The Winch

Just after lunch on a sultry, humid, Queensland Sunday afternoon a neighbour came wandering across our lawn. “I wonder if you can help. My tractor’s fallen into a hole”. Sandy’s old Massey Fergusson is a local legend and common sight in our neighbourhood, as he takes on the task of slashing his own and other nearby paddocks. Today he’d taken on a particularly challenging one; thick with the summer’s growth and still soggy from Cyclone Alfred.

We live in an old mining area. Shafts, long abandoned and mapped indistinctly in the distant past, pepper the area.  After heavy rain they tend to reappear. 

Sandy’s slashing efforts had found one.  The small steering front wheel had almost made it across.

The four-foot driving wheel hadn’t. Now suspended by the slasher and front wheel over a hole that we couldn’t see the bottom of, there was no way that he was going to drive out. 

I didn’t know any of this when I blithely said ‘Don’t worry, we can winch it out!

On site, I revised my opinions. The weight and position of the tractor suggested that the only thing I was going to do was winch Joy into the hole to join them!

Well, I hadn’t set my recovery kit up and it was an opportunity to get new toys out of the box…

Safety and weight calculations complete, and, with much trepidation, I pushed the winch ‘In’ button. Everyone else looked at the tractor. I just looked at the Land Rover. The winch was supposed to be capable of such a pull. But I had put it all together and, like everything I’d done on these vehicles, there was no instruction book.

As a child all my Meccano models – nuts, bolts and bits of metal – fell apart and, between you and me, I haven’t really advanced that much since then! There was a high chance that the winch plate would go sproinging off down-range to join the tractor, or that poorly-connected 400 Amp cables would start a Heathrow-stopping size fire in the engine bay. 

10 seconds winch; 1 minute rest. As per the book.

The Land Rover groaned and lurched forward, but held.
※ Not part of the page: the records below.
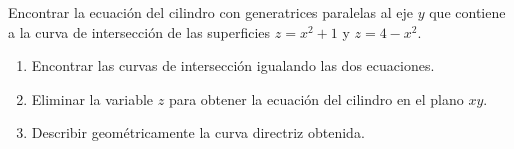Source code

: Encontrar la ecuación del cilindro con generatrices paralelas al eje $y$ que contiene a la curva de intersección de las superficies $z = x^2 + 1$ y $z = 4 - x^2$.

\begin{enumerate}
    \item Encontrar las curvas de intersección igualando las dos ecuaciones.
    \item Eliminar la variable $z$ para obtener la ecuación del cilindro en el plano $xy$.
    \item Describir geométricamente la curva directriz obtenida.
\end{enumerate}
The winch plate didn’t fly off. The engine bay remained smoke free. The cable came in.

Another pull; the cable came in some more.  It must have broken. 

But encouraging shouts from the other end suggested otherwise. 10 minutes later, much to my astonishment, Land Rover Joy had hoiked the 3-tonne-plus tractor from its earthy nemesis.  More than just a joy to drive!

I get real joy when I read about the difference our supported charities can make.  Shelby benefitted from The Smith Family’s Catch-up Learning program – one-on-one literacy and numeracy tutoring twice a week.

 “It’s like a light switch just changed for him, You could see his mood changed. He was more confident with what he was doing at school. He caught up to where he needed to be.”

  Today, Shelby’s confidence continues to grow.

“When I finish school, I want to be a carpenter and I want to run my own business. I want to build my mum a house – it’s a dream goal for me.”